Towards Carbon Footprint-Aware Recommender Systems for Greener Item Recommendation
Raoul Kalisvaart, Masoud Mansoury, Alan Hanjalic, Elvin Isufi
TL;DR
This work tackles carbon footprint-aware recommender systems by introducing RecipeEmission, the first RecSys dataset that includes item-level CO$_2$-eq footprints and greenness scores. It benchmarks nine conventional RecSys algorithms and shows that accuracy-optimized models do not prioritize greener items, while longer lists tend to be greener but less accurate. A simple, modular reranking approach that combines predicted relevance with item greenness ($\mu_{u,i} = \alpha \hat{r}_{u,i} + (1-\alpha) g_i$) yields substantial greenness gains with only small accuracy losses, enabling greener recommendations without retraining. The dataset, metrics, and reranking method lay a foundation for multi-criteria, sustainability-focused RecSys research with practical implications for greener item recommendations in e-commerce and beyond.
Abstract
The commodity and widespread use of online shopping are having an unprecedented impact on climate, with emission figures from key actors that are easily comparable to those of a large-scale metropolis. Despite online shopping being fueled by recommender systems (RecSys) algorithms, the role and potential of the latter in promoting more sustainable choices is little studied.
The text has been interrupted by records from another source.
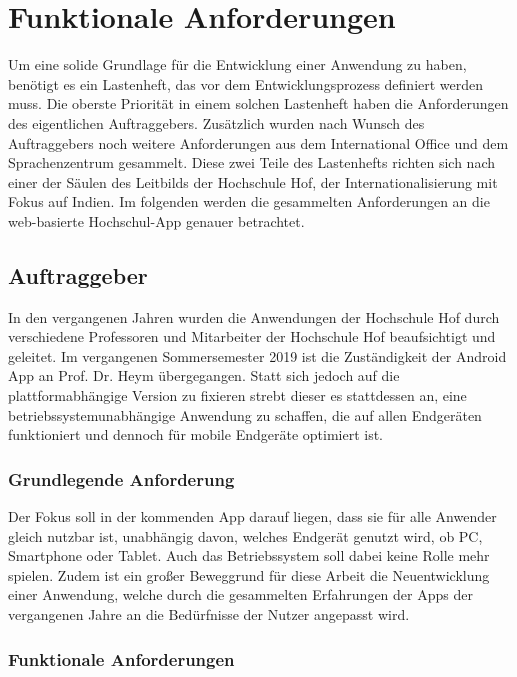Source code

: \chapter{Funktionale Anforderungen}
\label{sec:anforderung}

Um eine solide Grundlage für die Entwicklung einer Anwendung zu haben, benötigt es ein Lastenheft, das vor dem Entwicklungsprozess definiert werden muss. Die oberste Priorität in einem solchen Lastenheft haben die Anforderungen des eigentlichen Auftraggebers. Zusätzlich wurden nach Wunsch des Auftraggebers noch weitere Anforderungen aus dem International Office und dem Sprachenzentrum gesammelt. Diese zwei Teile des Lastenhefts richten sich nach einer der Säulen des Leitbilds der Hochschule Hof, der Internationalisierung mit Fokus auf Indien. Im folgenden werden die gesammelten Anforderungen an die web-basierte Hochschul-\ac{App} genauer betrachtet.

\section{Auftraggeber\label{sec:anforderungen_ag}}

In den vergangenen Jahren wurden die Anwendungen der Hochschule Hof durch verschiedene Professoren und Mitarbeiter der Hochschule Hof beaufsichtigt und geleitet. Im vergangenen Sommersemester 2019 ist die Zuständigkeit der Android \ac{App} an Prof. Dr. Heym übergegangen. Statt sich jedoch auf die plattformabhängige Version zu fixieren strebt dieser es stattdessen an, eine betriebssystemunabhängige Anwendung zu schaffen, die auf allen Endgeräten funktioniert und dennoch für mobile Endgeräte optimiert ist.

\subsection{Grundlegende Anforderung}

Der Fokus soll in der kommenden \ac{App} darauf liegen, dass sie für alle Anwender gleich nutzbar ist, unabhängig davon, welches Endgerät genutzt wird, ob \ac{PC}, Smartphone oder Tablet. Auch das Betriebssystem soll dabei keine Rolle mehr spielen. Zudem ist ein großer Beweggrund für diese Arbeit die Neuentwicklung einer Anwendung, welche durch die gesammelten Erfahrungen der \acp{App} der vergangenen Jahre an die Bedürfnisse der Nutzer angepasst wird.  

\subsection{Funktionale Anforderungen}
One of the main reasons for this could be attributed to the lack of a dataset containing carbon footprint emissions for the items. While building such a dataset is a rather challenging task, its presence is pivotal for opening the doors to novel perspectives, evaluations, and methods for RecSys research. In this paper, we target this bottleneck and study the environmental role of RecSys algorithms. First, we mine a dataset that includes carbon footprint emissions for its items. Then, we benchmark conventional RecSys algorithms in terms of accuracy and sustainability as two faces of the same coin. We find that RecSys algorithms optimized for accuracy overlook greenness and that longer recommendation lists are greener but less accurate. Then, we show that a simple reranking approach that accounts for the item's carbon footprint can establish a better trade-off between accuracy and greenness. This reranking approach is modular, ready to use, and can be applied to any RecSys algorithm without the need to alter the underlying mechanisms or retrain models. Our results show that a small sacrifice of accuracy can lead to significant improvements of recommendation greenness across all algorithms and list lengths. Arguably, this accuracy-greenness trade-off could even be seen as an enhancement of user satisfaction, particularly for purpose-driven users who prioritize the environmental impact of their choices. We anticipate this work will serve as the starting point for studying RecSys for more sustainable recommendations.